È stato sottolineato diverse volte, lo stesso Paolo Sorrentino lo aveva dichiarato: The Young Pope è sicuramente una serie tv, ma prima di tutto è un film, e come tale va giudicato. Si potrebbe anche precisare: più che un film è un viaggio, sia per noi spettatori che per Lenny Belardo, divenuto sempre più Pio XIII. La pazienza di ascoltare ciò che il regista e sceneggiatore napoletano aveva da dire durante queste 10 ore è stata ampiamente ripagata con un’opera ambiziosa, ricca e indelebile, con cui è necessario fare i conti e che – ma questo era chiaro sin dalle prime sequenze – è destinata a dividere.

 

Gli ultimi due episodi, in tal senso, sono la chiusura del cerchio aperto con quell’udienza onirica e provocatoria, dalla quale Pio XIII, coi fatti, ha più volte preso le distanze. Ed ecco che allora nell’episodio 9 la luce accecante lascia spazio all’oscurità, alla cupa mestizia che aleggia attorno ai ricordi del Papa, ma soprattutto al peccato dei sacerdoti pedofili, un peccato esplicitato, sanzionato e dal quale non è più possibile nascondersi, o tornare indietro. È come se, arrivati al termine della serie, fosse venuto il tempo della concretezza, più che delle parole e della retorica, ed è in questo modo che Sorrentino decide di impostare l’episodio, basandolo sui fatti, belli o deprecabili che siano, per lasciare allo spettatore qualcosa di concreto, che vada oltre le parole. Il regista cerca di smuovere i pensieri, stimolando domande, ponendo dubbi su questioni delicate e irrisolte, ma che è comunque giusto non dimenticare e non abbandonare: la pedofilia, l’omosessualità e il fatto che questi due termini non siano sinonimi, come spesso invece vengono erroneamente presentati. Nel buio, tuttavia, c’è speranza e spiraglio di luce, ancora una volta magistrale e simbolica nel miracolo del giovanissimo Lenny, che per la prima volta racconta del suo passato con emozioni finalmente visibili su un volto – quello ricco di bellezza e fascino di un Jude Law in stato di grazia – che fino ad ora aveva solo regalato rabbia e sorrisi sprezzanti.
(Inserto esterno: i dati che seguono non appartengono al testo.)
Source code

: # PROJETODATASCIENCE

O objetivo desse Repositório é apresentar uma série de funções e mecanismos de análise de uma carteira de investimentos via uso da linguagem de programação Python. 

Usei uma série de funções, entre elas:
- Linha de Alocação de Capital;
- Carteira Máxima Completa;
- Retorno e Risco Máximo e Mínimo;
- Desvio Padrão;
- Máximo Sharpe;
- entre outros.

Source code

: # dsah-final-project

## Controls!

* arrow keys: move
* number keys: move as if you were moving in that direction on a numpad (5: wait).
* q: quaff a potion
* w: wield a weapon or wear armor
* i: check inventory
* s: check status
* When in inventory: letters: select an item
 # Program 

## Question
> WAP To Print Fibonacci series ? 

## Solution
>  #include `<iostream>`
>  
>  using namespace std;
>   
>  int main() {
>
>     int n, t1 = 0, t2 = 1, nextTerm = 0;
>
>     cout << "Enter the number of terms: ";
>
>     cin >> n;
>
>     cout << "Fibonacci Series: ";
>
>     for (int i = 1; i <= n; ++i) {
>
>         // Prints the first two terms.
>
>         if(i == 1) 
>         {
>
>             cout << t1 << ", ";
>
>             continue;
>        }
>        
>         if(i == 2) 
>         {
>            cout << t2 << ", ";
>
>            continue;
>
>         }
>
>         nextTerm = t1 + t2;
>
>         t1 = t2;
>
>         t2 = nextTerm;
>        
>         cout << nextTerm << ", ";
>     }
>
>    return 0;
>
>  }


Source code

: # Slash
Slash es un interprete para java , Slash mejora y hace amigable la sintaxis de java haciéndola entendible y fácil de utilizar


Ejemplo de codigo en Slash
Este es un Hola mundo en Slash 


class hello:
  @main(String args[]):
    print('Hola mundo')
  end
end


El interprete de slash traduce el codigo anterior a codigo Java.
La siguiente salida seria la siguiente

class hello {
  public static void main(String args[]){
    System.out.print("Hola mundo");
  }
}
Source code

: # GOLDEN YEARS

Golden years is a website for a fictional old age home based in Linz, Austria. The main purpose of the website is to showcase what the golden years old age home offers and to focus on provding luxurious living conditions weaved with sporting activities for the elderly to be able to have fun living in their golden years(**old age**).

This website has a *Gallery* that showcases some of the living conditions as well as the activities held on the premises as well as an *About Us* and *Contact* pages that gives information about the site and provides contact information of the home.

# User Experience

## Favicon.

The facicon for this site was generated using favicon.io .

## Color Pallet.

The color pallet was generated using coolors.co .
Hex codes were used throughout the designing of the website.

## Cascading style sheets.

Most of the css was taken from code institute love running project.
“Della mia infanzia ricordo solo che un giorno non c’era più”

Una frase che riassume bene le basi su cui si fonda il pontificato di Pio XIII, fatto di assenza che si fa presenza ossessiva, che diventa un fantasma di rifuggire, una ricerca che incute timore e che per questo non viene affrontata. Fin’ora. Lenny Belardo è in cammino, procede lentamente dietro la corazza sollevata da Pio XIII per riuscire a trovare un senso alla sua esistenza e alla sua Fede, vedendo in Dio lo specchio dell’abbandono dei suoi genitori nei suoi confronti, rendendolo quindi diffidente verso gli esseri umani e totalmente proiettato verso l’Altissimo, a cui, dice, non crede. Lo aveva dichiarato lui stesso nel primo episodio, “Sono una contraddizione”, e così si conferma, anche se forse sarebbe meglio sottolineare come quello del Papa sia uno stato di confusione dovuto alla grossa ricerca che sta compiendo dentro e fuori di sé, per trovare i suoi genitori e con loro la serenità e la Fede che appare perduta. Lo è davvero? Sorrentino pone dubbi e sta allo spettatore non fermarsi alla prima immagine regalata dal regista per dare delle risposte. Come il Papa, anche noi siamo chiamati a scavare nell’incantevole retorica (visiva e verbale) dell’opera, che vede la bellezza estetica dei quadri contrapposta al marcio che spesso viene portato a galla dall’intreccio. Senza pietà. Fin’ora. Ma dal passato di Lenny Belardo non arriva solo il silenzio assente dell’abbandono, ora è tempo di far arrivare anche l’amore.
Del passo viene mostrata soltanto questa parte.